Really? Nothing at all?

I went to Darrenkamps for lunch today as I occasionally do. I was standing line when I heard the cashier (a cute little old lady) say, “Let me put that in another bag. There’s nothing worse than a crushed pie.”

You don’t really see that level of customer service anymore. However, it got me thinking. Is there really nothing worse than a crushed pie? The following, ladies and gentlemen, is a short list of things that Tom feels are worse than crushed pie.

Notice that there aren’t any really big things on this list. Aids is a no brainer, but that doesn’t comply with the spirit this rant.

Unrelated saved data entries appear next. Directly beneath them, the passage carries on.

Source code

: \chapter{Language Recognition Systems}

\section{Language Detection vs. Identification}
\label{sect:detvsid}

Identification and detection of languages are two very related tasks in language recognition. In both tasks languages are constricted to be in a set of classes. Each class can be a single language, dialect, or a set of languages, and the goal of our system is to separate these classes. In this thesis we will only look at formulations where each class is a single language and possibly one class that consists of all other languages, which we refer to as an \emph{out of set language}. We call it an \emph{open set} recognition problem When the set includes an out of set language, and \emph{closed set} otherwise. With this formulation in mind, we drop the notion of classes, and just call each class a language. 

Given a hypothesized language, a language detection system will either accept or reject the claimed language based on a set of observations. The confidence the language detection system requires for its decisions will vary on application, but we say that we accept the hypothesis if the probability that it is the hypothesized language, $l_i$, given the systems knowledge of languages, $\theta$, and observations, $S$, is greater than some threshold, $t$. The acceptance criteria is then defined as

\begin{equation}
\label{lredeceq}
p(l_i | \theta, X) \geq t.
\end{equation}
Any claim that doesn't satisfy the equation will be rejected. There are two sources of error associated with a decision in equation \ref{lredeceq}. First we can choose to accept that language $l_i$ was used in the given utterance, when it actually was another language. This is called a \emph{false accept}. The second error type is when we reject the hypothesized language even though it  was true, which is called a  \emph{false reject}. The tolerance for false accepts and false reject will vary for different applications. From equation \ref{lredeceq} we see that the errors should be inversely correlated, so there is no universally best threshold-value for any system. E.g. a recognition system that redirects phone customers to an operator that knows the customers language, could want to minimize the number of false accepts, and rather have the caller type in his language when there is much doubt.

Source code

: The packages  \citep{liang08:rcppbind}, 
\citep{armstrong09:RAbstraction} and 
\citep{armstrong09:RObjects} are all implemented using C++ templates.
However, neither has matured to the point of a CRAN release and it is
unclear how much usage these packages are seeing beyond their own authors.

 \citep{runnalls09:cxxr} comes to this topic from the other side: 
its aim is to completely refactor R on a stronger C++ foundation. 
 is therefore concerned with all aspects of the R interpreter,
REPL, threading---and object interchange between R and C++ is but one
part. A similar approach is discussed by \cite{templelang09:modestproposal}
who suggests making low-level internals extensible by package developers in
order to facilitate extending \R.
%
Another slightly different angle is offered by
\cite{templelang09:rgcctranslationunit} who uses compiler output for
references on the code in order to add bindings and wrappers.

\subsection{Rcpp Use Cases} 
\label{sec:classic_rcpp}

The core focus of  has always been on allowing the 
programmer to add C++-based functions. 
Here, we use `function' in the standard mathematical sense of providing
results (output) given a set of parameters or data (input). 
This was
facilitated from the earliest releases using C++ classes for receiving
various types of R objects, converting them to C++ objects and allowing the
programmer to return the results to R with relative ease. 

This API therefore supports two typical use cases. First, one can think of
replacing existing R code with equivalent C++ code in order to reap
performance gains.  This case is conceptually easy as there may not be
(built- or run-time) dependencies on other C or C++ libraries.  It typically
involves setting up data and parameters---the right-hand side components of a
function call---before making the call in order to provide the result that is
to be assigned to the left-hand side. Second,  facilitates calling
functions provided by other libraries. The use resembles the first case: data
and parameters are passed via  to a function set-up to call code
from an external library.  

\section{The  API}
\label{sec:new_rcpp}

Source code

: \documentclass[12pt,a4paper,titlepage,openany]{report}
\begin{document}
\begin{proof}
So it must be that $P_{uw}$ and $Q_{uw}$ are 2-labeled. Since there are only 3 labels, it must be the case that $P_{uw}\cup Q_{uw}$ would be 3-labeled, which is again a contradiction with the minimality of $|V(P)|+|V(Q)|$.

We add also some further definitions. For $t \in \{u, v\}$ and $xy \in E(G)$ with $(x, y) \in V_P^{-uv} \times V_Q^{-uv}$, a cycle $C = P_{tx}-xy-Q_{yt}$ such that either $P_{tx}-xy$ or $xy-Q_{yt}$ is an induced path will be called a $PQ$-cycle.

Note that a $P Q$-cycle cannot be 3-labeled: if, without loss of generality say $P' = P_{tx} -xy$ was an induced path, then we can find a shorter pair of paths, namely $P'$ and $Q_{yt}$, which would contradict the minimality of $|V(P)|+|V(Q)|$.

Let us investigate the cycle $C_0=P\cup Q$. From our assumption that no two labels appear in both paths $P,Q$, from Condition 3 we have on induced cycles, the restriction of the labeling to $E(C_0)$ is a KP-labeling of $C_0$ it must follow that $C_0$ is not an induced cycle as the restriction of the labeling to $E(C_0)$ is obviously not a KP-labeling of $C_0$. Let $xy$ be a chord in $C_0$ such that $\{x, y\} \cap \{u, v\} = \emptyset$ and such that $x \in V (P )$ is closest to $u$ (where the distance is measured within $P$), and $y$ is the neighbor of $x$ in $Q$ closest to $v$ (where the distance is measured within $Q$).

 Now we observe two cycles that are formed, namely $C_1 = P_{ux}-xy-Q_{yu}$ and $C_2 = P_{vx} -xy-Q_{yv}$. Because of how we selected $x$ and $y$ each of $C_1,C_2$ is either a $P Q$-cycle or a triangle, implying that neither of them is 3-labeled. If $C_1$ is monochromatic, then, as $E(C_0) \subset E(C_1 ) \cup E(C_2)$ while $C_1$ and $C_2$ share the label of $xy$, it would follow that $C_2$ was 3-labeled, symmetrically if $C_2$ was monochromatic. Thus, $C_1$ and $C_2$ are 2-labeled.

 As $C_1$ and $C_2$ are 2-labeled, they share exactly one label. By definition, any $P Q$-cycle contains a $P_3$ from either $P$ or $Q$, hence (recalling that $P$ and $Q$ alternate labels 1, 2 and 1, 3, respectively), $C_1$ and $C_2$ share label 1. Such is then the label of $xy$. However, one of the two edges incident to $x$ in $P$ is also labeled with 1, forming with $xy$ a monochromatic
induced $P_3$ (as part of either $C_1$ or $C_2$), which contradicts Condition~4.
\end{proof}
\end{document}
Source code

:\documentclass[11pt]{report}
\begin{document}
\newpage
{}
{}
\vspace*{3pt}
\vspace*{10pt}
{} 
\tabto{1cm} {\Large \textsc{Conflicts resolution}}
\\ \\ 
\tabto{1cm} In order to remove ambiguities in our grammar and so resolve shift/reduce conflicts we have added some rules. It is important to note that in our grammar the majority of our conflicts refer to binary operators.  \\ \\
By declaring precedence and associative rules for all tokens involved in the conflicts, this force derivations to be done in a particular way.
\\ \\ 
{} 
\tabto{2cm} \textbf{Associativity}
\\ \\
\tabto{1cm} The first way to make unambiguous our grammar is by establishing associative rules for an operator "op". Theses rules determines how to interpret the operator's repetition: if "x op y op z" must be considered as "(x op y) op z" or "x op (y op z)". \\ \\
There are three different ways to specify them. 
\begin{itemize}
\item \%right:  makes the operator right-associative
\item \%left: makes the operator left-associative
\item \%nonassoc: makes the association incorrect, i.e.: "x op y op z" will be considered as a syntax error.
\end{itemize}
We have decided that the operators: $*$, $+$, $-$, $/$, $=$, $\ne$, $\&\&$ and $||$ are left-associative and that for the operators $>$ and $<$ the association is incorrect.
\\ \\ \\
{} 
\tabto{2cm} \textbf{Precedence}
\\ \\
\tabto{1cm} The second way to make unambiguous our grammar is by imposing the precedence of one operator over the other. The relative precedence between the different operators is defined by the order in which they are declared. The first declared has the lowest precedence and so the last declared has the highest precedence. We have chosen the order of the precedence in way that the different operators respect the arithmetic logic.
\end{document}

For this purpose, we’ll stick to the range between “crushed pie” and “incurable jock itch.”

    • The sound of my son crying
    • Seasonal allergies
    • Flat beer
    • Getting lost in the ghetto
    • Mosquitos
    • Swiss cheese
    • Farting in the shower
    • That Autotune vocal effect
    • Sitting on your nuts
    • The Ice Capades

      I’m sure there are more, but I could spend the next year writing this as I thought of more. We’ll just stick to 10 right now.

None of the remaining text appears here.